| Symbol | Meaning | Typical units |
|---|
| SWE | Snow‑water equivalent (depth of liquid water if the snowpack melted) | m w.e. (metres of water) or mm w.e. |
| ρsnow | Bulk density of the snowpack | kg m⁻³ |
| ρwater | Density of liquid water (≈ 1000 kg m⁻³ at 0 °C) | kg m⁻³ |
| D | Snow depth you want to find | m |
The mass of snow per unit ground area can be written in two equivalent ways:
$
\text{mass per area} = \rho_{\text{water}} ; \text{SWE}
= \rho_{\text{snow}} ; D
$
Solve for D:
$
\boxed{D = \frac{\rho_{\text{water}}}{\rho_{\text{snow}}}; \text{SWE}}
$
-
Express SWE in metres of water equivalent (m w.e.)

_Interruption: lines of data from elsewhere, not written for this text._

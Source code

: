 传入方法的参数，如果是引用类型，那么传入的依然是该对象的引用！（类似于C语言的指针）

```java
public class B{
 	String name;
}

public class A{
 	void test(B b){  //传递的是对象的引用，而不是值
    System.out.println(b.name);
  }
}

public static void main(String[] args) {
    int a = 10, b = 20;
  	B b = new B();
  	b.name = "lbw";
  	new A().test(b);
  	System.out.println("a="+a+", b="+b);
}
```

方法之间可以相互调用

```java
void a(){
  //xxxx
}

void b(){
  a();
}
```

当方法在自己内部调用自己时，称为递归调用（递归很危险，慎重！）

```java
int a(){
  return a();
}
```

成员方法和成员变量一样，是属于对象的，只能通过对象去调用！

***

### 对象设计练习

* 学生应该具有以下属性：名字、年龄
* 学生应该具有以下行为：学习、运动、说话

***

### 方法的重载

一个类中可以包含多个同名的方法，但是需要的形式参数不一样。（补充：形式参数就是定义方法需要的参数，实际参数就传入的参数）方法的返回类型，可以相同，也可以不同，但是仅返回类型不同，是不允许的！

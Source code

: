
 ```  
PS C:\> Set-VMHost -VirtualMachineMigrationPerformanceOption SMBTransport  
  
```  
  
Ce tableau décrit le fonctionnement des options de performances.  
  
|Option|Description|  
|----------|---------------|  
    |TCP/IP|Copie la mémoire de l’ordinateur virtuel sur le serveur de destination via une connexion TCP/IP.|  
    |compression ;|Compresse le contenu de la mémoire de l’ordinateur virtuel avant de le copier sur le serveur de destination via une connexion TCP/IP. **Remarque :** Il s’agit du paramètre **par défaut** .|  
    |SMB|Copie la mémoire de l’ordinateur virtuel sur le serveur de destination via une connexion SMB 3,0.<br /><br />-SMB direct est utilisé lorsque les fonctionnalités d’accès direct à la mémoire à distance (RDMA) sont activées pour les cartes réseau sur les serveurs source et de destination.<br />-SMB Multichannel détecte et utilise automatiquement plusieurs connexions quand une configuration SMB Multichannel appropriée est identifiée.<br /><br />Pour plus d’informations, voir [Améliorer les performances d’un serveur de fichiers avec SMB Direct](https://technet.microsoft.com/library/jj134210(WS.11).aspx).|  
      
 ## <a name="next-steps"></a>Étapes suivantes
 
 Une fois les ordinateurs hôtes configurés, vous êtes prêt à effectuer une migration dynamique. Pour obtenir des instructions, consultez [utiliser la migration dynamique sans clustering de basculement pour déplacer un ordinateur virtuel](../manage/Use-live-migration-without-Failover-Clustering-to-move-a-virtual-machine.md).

Example: 250 mm w.e. = 0.25 m w.e.
-
Convert the snow density to kg m⁻³
Fresh powder: 50‑100 kg m⁻³
Settled seasonal snow: 200‑400 kg m⁻³
Old firn / wind‑packed: 400‑600 kg m⁻³
-
Insert the numbers:
D = (1000 kg m⁻³) / (ρ_snow) × SWE
| Example | SWE | ρsnow | Depth D |
|---|
| Light powder | 0.25 m | 80 kg m⁻³ | 3.1 m |
| Settled snow | 0.25 m | 300 kg m⁻³ | 0.83 m |
| Dense firn | 0.25 m | 500 kg m⁻³ | 0.50 m |
| Issue | How to avoid |
|---|
| Mixed units (e.g., SWE in mm but density in g cm⁻³) | Convert everything to SI: metres and kg m⁻³. |
| Using “snow‐density ratio” values (e.g., 0.25 means 25 % of water density) | Then use $D = \text{SWE} / \text{ratio}$ directly, because the ratio already accounts for ρwater. |
| Assuming ρwater other than 1000 kg m⁻³ | Only matters for very precise work; at 0–5 °C the variation is <0.2 %. |
- Depth (m) ≈ 1 × 10³ / ρsnow (kg m⁻³) × SWE (m w.e.)
If you supply numeric values for SWE and density, you can plug them straight into the boxed equation to get the snow depth.